BCN can be stored in a desktop, mobile, or web-based wallet, and its trading volume is relatively low when compared to other top coins. Despite its impressive market cap, Bytecoin BCN rarely makes the news at the cryptocurrency exchanges.
The Vanilla Cryptocurrency
Modern blockchains resolve a lot of technical problems, but some cryptos remain vanilla. When Bytecoin was launched in 2012, there was no need for an altcoin to be anything other than Bitcoin-with-a-twist.
Bytecoin improves upon Bitcoin on a technical level due to its scalability and flexibility. Bytecoin was the first blockchain to implement CryptoNote, which provides end-to-end encryption and makes transactions untraceable. However, a bug in CryptoNote was discovered by the Monero team in May 2017, proving no programming is ever perfect.
The network generates one-time public keys and ring signatures for each transaction. This helps keep everything randomized and harder to trace. You can opt to further obscure the information for a higher transaction fee and, in theory, use a fully anonymous cryptocurrency.

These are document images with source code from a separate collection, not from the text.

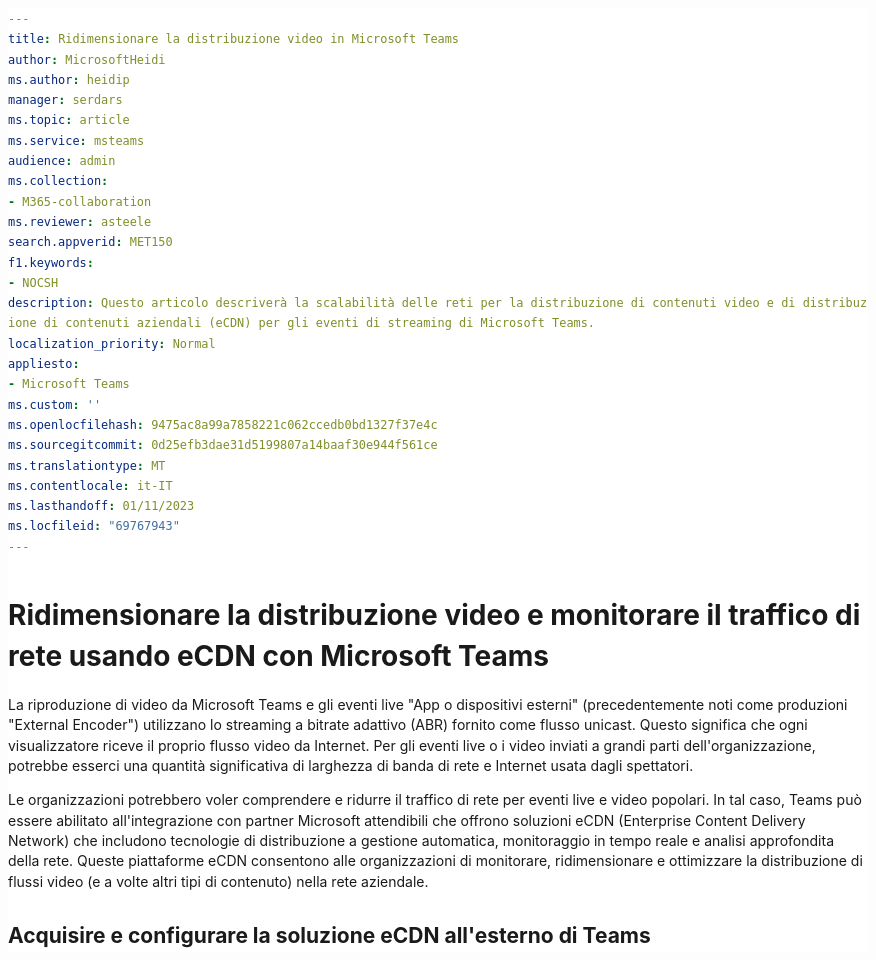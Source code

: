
 ```yaml
---
title: Ridimensionare la distribuzione video in Microsoft Teams
author: MicrosoftHeidi
ms.author: heidip
manager: serdars
ms.topic: article
ms.service: msteams
audience: admin
ms.collection:
- M365-collaboration
ms.reviewer: asteele
search.appverid: MET150
f1.keywords:
- NOCSH
description: Questo articolo descriverà la scalabilità delle reti per la distribuzione di contenuti video e di distribuzione di contenuti aziendali (eCDN) per gli eventi di streaming di Microsoft Teams.
localization_priority: Normal
appliesto:
- Microsoft Teams
ms.custom: ''
ms.openlocfilehash: 9475ac8a99a7858221c062ccedb0bd1327f37e4c
ms.sourcegitcommit: 0d25efb3dae31d5199807a14baaf30e944f561ce
ms.translationtype: MT
ms.contentlocale: it-IT
ms.lasthandoff: 01/11/2023
ms.locfileid: "69767943"
---
```

# <a name="scale-video-delivery-and-monitor-network-traffic-by-using-ecdns-with-microsoft-teams"></a>Ridimensionare la distribuzione video e monitorare il traffico di rete usando eCDN con Microsoft Teams

La riproduzione di video da Microsoft Teams e gli eventi live "App o dispositivi esterni" (precedentemente noti come produzioni "External Encoder") utilizzano lo streaming a bitrate adattivo (ABR) fornito come flusso unicast. Questo significa che ogni visualizzatore riceve il proprio flusso video da Internet. Per gli eventi live o i video inviati a grandi parti dell'organizzazione, potrebbe esserci una quantità significativa di larghezza di banda di rete e Internet usata dagli spettatori.

Le organizzazioni potrebbero voler comprendere e ridurre il traffico di rete per eventi live e video popolari. In tal caso, Teams può essere abilitato all'integrazione con partner Microsoft attendibili che offrono soluzioni eCDN (Enterprise Content Delivery Network) che includono tecnologie di distribuzione a gestione automatica, monitoraggio in tempo reale e analisi approfondita della rete. Queste piattaforme eCDN consentono alle organizzazioni di monitorare, ridimensionare e ottimizzare la distribuzione di flussi video (e a volte altri tipi di contenuto) nella rete aziendale.

## <a name="acquire-and-set-up-your-ecdn-solution-outside-of-teams"></a>Acquisire e configurare la soluzione eCDN all'esterno di Teams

Because it uses open-source code and was released in the early era of cryptocurrency, Bytecoin maintains a cult following, even if never reaching Monero’s popularity level and the Bytecoin price remains low.
Its founders are themselves anonymous, and a former writer for Cointelegraph even alleges Bytecoin secretly owns that outlet.
A serious lack of transparency and the premining rumors lead many crypto analysts to believe Bytecoin is a scam. Cynics aside, this crypto is making moves to be more accepted as currency around the world. Whatever reason it was created, it maintains value and relevancy in today’s crowded market. If the source code of the blockchain finds its own niche, it effectively creates value.
There’s a blockchain out there that can do pretty much anything you can think of. With so many flavors available, simple vanilla cryptocurrencies like Bitcoin and Bytecoin have a quaint, almost retro appeal. Bytecoin isn’t as popular as Bitcoin or even its own fork Monero, but it does have a few key things going for it.
- Bytecoin is based on CryptoNote and promotes itself as more accessible to home computer mining and more secure than Bitcoin in terms of the source code.
- Despite differences of opinion on when Bytecoin was truly made available to the public, it’s one of the oldest cryptos on the market.
- Completely anonymous transactions are a matter of opinion, but Bytecoin sustains a cult following that continue trading (however slowly) BCN on crypto markets.
Bytecoin has been alleged by some to be a scam, but if that’s true, it’s one that still has value if handled properly. Unlike many blockchains, the use-cases for a pure crypto are simple. If we agree it has value, then it has value. The team for a privacy coin based on anonymity should be anonymous, so Bytecoin will always have an anonymous following.